_Try it_
Leave out the pictures, and retype only the lines from the beginning of the material through the line that contains "where N₂ is", including both.

_Data in this exercise_
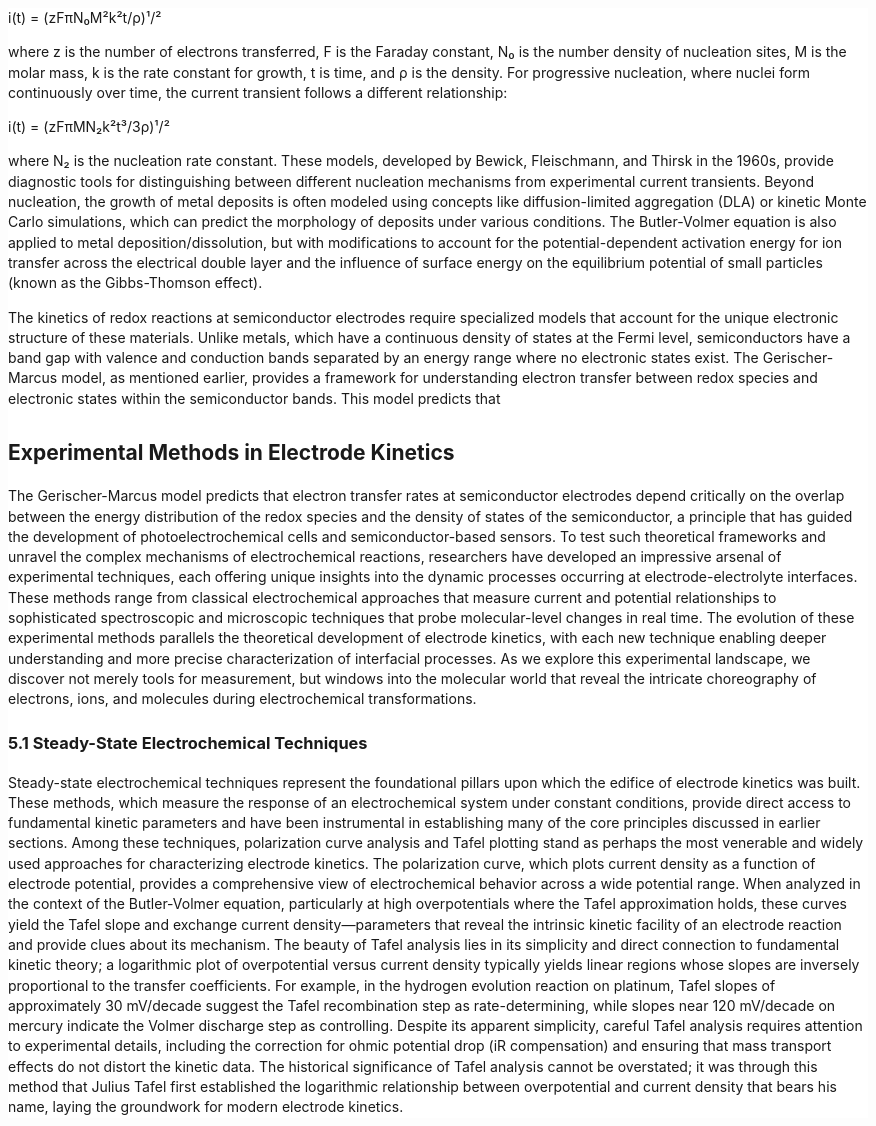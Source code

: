 i(t) = (zFπN₀M²k²t/ρ)¹/²

where z is the number of electrons transferred, F is the Faraday constant, N₀ is the number density of nucleation sites, M is the molar mass, k is the rate constant for growth, t is time, and ρ is the density. For progressive nucleation, where nuclei form continuously over time, the current transient follows a different relationship:

i(t) = (zFπMN₂k²t³/3ρ)¹/²

where N₂ is the nucleation rate constant. These models, developed by Bewick, Fleischmann, and Thirsk in the 1960s, provide diagnostic tools for distinguishing between different nucleation mechanisms from experimental current transients. Beyond nucleation, the growth of metal deposits is often modeled using concepts like diffusion-limited aggregation (DLA) or kinetic Monte Carlo simulations, which can predict the morphology of deposits under various conditions. The Butler-Volmer equation is also applied to metal deposition/dissolution, but with modifications to account for the potential-dependent activation energy for ion transfer across the electrical double layer and the influence of surface energy on the equilibrium potential of small particles (known as the Gibbs-Thomson effect).

The kinetics of redox reactions at semiconductor electrodes require specialized models that account for the unique electronic structure of these materials. Unlike metals, which have a continuous density of states at the Fermi level, semiconductors have a band gap with valence and conduction bands separated by an energy range where no electronic states exist. The Gerischer-Marcus model, as mentioned earlier, provides a framework for understanding electron transfer between redox species and electronic states within the semiconductor bands. This model predicts that

## Experimental Methods in Electrode Kinetics

The Gerischer-Marcus model predicts that electron transfer rates at semiconductor electrodes depend critically on the overlap between the energy distribution of the redox species and the density of states of the semiconductor, a principle that has guided the development of photoelectrochemical cells and semiconductor-based sensors. To test such theoretical frameworks and unravel the complex mechanisms of electrochemical reactions, researchers have developed an impressive arsenal of experimental techniques, each offering unique insights into the dynamic processes occurring at electrode-electrolyte interfaces. These methods range from classical electrochemical approaches that measure current and potential relationships to sophisticated spectroscopic and microscopic techniques that probe molecular-level changes in real time. The evolution of these experimental methods parallels the theoretical development of electrode kinetics, with each new technique enabling deeper understanding and more precise characterization of interfacial processes. As we explore this experimental landscape, we discover not merely tools for measurement, but windows into the molecular world that reveal the intricate choreography of electrons, ions, and molecules during electrochemical transformations.

### 5.1 Steady-State Electrochemical Techniques

Steady-state electrochemical techniques represent the foundational pillars upon which the edifice of electrode kinetics was built. These methods, which measure the response of an electrochemical system under constant conditions, provide direct access to fundamental kinetic parameters and have been instrumental in establishing many of the core principles discussed in earlier sections. Among these techniques, polarization curve analysis and Tafel plotting stand as perhaps the most venerable and widely used approaches for characterizing electrode kinetics. The polarization curve, which plots current density as a function of electrode potential, provides a comprehensive view of electrochemical behavior across a wide potential range. When analyzed in the context of the Butler-Volmer equation, particularly at high overpotentials where the Tafel approximation holds, these curves yield the Tafel slope and exchange current density—parameters that reveal the intrinsic kinetic facility of an electrode reaction and provide clues about its mechanism. The beauty of Tafel analysis lies in its simplicity and direct connection to fundamental kinetic theory; a logarithmic plot of overpotential versus current density typically yields linear regions whose slopes are inversely proportional to the transfer coefficients. For example, in the hydrogen evolution reaction on platinum, Tafel slopes of approximately 30 mV/decade suggest the Tafel recombination step as rate-determining, while slopes near 120 mV/decade on mercury indicate the Volmer discharge step as controlling. Despite its apparent simplicity, careful Tafel analysis requires attention to experimental details, including the correction for ohmic potential drop (iR compensation) and ensuring that mass transport effects do not distort the kinetic data. The historical significance of Tafel analysis cannot be overstated; it was through this method that Julius Tafel first established the logarithmic relationship between overpotential and current density that bears his name, laying the groundwork for modern electrode kinetics.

_Answer to this exercise_
Source code

: i(t) = (zFπN₀M²k²t/ρ)¹/²

where z is the number of electrons transferred, F is the Faraday constant, N₀ is the number density of nucleation sites, M is the molar mass, k is the rate constant for growth, t is time, and ρ is the density. For progressive nucleation, where nuclei form continuously over time, the current transient follows a different relationship:

i(t) = (zFπMN₂k²t³/3ρ)¹/²

where N₂ is the nucleation rate constant. These models, developed by Bewick, Fleischmann, and Thirsk in the 1960s, provide diagnostic tools for distinguishing between different nucleation mechanisms from experimental current transients. Beyond nucleation, the growth of metal deposits is often modeled using concepts like diffusion-limited aggregation (DLA) or kinetic Monte Carlo simulations, which can predict the morphology of deposits under various conditions. The Butler-Volmer equation is also applied to metal deposition/dissolution, but with modifications to account for the potential-dependent activation energy for ion transfer across the electrical double layer and the influence of surface energy on the equilibrium potential of small particles (known as the Gibbs-Thomson effect).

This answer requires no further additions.